问题
I'm trying (fairly unsuccessfully) to scrape some data from a website (www.majidata.co.ke) using R. I've managed to scrape the HTML and parse it but now a little unsure how to extract the bits I actually need!
Using the XML
library I scrape my data using this code:
majidata_get <- GET("http://www.majidata.go.ke/town.php?MID=MTE=&SMID=MTM=")
majidata_html <- htmlTreeParse(content(majidata_get, as="text"))
This leaves me with (Large) XMLDocumentContent. There is a drop-down list on the webpage and I want to scrape the values from it (which relate to the names and ID no. of different towns). The bits I want to extract are the numbers between <option value ="XXX">
and the name following it in capital letters.
<div class="regiondata">
<div id="town_data">
<select id="town" name="town" onchange="town_data(this.value);">
<option value="0" selected="selected">[SELECT TOWN]</option>
<option value="611">AHERO</option>
<option value="635">AKALA</option>
<option value="625">AWASI</option>
<option value="628">AWENDO</option>
<option value="749">BAHATI</option>
<option value="327">BANGALE</option>
Ideally, I'd like to have these in a data.frame where the first column is the number and second column is the name e.g.
ID Name
611 AHERO
635 AKALA
625 AWASI
etc.
I'm not really sure where to go from here. I had thought to use regex and match the pattern within the text, though I've read from a number of forums that this is a bad idea an that its better/more efficient to use the xpath. Not really sure where to start with this though other than thinking I need to use xpathApply
somehow.
回答1:
The very new rvest package makes quick work of this and lets you use sane CSS selectors, too.
UPDATED Incorporates the second request (see comments below)
library(rvest)
library(dplyr)
# gets data from the second popup
# returns a data frame of town_id, town_name, area_id, area_name
addArea <- function(town_id, town_name) {
# make the AJAX URL and grab the data
url <- sprintf("http://www.majidata.go.ke/ajax-list-area.php?reg=towns&type=projects&id=%s",
town_id)
subunits <- html(url)
# reformat into a data frame with the town data
data.frame(town_id=town_id,
town_name=town_name,
area_id=subunits %>% html_nodes("option") %>% html_attr("value"),
area_name=subunits %>% html_nodes("option") %>% html_text(),
stringsAsFactors=FALSE)[-1,]
}
# get data from the first popup and put it into a dat a frame
majidata <- html("http://www.majidata.go.ke/town.php?MID=MTE=&SMID=MTM=")

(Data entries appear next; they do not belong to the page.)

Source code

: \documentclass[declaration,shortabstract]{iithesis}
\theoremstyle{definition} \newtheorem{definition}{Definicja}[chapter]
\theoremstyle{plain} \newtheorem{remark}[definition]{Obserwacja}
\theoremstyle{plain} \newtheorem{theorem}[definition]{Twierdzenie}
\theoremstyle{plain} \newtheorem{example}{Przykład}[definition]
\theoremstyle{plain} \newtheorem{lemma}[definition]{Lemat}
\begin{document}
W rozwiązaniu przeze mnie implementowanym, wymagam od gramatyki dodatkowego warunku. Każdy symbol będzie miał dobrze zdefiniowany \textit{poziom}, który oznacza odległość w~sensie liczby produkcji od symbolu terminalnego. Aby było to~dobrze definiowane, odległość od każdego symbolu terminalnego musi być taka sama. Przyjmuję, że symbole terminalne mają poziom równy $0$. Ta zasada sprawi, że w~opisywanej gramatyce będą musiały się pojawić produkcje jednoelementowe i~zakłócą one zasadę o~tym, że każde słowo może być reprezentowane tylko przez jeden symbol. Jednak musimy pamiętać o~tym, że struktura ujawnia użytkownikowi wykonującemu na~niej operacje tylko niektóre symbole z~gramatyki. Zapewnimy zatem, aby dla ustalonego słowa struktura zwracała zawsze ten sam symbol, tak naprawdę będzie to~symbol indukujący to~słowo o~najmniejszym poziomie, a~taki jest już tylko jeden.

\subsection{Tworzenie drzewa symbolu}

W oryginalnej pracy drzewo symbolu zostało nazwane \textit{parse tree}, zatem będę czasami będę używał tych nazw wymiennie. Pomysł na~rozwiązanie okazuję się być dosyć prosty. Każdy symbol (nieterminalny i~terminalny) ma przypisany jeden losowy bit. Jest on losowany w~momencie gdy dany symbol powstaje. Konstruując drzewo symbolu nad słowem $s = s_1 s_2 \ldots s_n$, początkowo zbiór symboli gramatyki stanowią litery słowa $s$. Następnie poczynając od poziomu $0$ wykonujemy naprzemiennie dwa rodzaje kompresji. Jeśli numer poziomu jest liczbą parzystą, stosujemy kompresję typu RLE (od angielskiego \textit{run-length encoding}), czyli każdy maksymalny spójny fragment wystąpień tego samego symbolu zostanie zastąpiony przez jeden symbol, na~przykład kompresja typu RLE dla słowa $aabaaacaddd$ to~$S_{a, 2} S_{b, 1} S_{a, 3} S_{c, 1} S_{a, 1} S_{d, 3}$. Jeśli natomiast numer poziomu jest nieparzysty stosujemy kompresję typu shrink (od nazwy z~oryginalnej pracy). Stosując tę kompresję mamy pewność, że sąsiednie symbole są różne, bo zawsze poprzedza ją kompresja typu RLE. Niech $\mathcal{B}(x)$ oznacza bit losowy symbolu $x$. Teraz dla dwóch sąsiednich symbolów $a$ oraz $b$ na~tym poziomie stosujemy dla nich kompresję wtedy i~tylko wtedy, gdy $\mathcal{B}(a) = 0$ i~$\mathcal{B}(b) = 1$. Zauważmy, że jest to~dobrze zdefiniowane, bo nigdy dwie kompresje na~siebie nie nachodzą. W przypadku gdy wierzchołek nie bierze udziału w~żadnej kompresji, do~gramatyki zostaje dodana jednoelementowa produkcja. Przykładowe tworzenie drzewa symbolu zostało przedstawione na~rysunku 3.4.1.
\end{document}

maji <- data.frame(town_id=majidata %>% html_nodes("#town option") %>% html_attr("value"),
town_name=majidata %>% html_nodes("#town option") %>% html_text(),
stringsAsFactors=FALSE)[-1,]
# pass in the name and id to our addArea function and make the result into
# a data frame with all the data (town and area)
combined <- do.call("rbind.data.frame",
mapply(addArea, maji$town_id, maji$town_name,
SIMPLIFY=FALSE, USE.NAMES=FALSE))
# row names aren't super-important, but let's keep them tidy
rownames(combined) <- NULL
str(combined)
## 'data.frame': 1964 obs. of 4 variables:
## $ town_id : chr "611" "635" "625" "628" ...
## $ town_name: chr "AHERO" "AKALA" "AWASI" "AWENDO" ...
## $ area_id : chr "60603030101" "60107050201" "60603020101" "61103040101" ...
## $ area_name: chr "AHERO" "AKALA" "AWASI" "ANINDO" ...
head(combined)
## town_id town_name area_id area_name
## 1 611 AHERO 60603030101 AHERO
## 2 635 AKALA 60107050201 AKALA
## 3 625 AWASI 60603020101 AWASI
## 4 628 AWENDO 61103040101 ANINDO
## 5 628 AWENDO 61103050401 SARE
## 6 749 BAHATI 73101010101 BAHATI
回答2:
Using xpath expressions with HTML is almost always a better choice than regex. Given this data you can extract what you're after with
options<-getNodeSet(xmlRoot(majidata_html), "//select[@id='town']/option")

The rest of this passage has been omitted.